Coalition for Urban Transitions

The Coalition for Urban Transitions is a Special Initiative of the New Climate Economy (NCE). LSE Cities is co-leading research into how to finance this transition and what policy tools are available to do so. This makes up two of the Coalition’s core work streams.

The Coalition for Urban Transitions is an international initiative to support decision makers to meet the objective of unlocking the power of cities for enhanced national economic, social, and environmental performance, including reducing the risk of climate change. It is hosted by the World Resources Institute (WRI) Ross Center for Sustainable Cities, and jointly managed by the C40 Cities Climate Leadership Group (C40) and WRI with a dedicated delivery team.

The Coalition will provide an independent, evidence based approach for thinking about how to transition towards compact, connected and coordinated (3C) cities to ensure that the growth of urban areas, and the accompanying process of economic, social, and environmental transformation, maximises benefits for people and the planet.
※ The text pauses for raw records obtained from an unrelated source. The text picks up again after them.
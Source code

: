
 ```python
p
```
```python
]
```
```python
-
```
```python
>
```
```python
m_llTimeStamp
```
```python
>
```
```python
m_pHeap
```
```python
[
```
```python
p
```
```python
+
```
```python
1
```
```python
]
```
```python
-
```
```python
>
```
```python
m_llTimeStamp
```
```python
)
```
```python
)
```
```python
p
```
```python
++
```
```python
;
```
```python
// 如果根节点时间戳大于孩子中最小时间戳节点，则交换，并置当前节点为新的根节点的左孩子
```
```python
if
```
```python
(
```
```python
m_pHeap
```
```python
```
The Coalition is composed of leaders from think tanks, research institutions, city networks, international organisations, infrastructure providers, and strategic advisory companies.

LSE Cities co-leads the research for the Financing the Urban Transition workstream together with PwC. The workstream aims to answer which major national financing mechanisms or other funding innovations, including international and domestic investment flows, could be used to cover the incremental up-front costs of smarter urban infrastructure?

Following an initial scoping phase, a first working paper and accompanying policy maker summary was published in late 2017. This will be followed up with additional research papers and workshops in 2018 and 2019.

LSE Cities co-leads the workstream on National Policy Levers with the OECD. The workstream aims to answer how major national policy frameworks, instruments or innovations in rapidly urbanising regions could be used to scale up and shift national urban development towards more compact, connected, low carbon urban growth.

Following an initial scoping phase, a first working paper was published in December 2017. This will be followed up with additional research papers and workshops in 2018 and 2019.

Note that Philipp Rode is also a member of the steering group designed to support the Coalition for Urban Transitions with strategic advice, technical expertise, and academic research.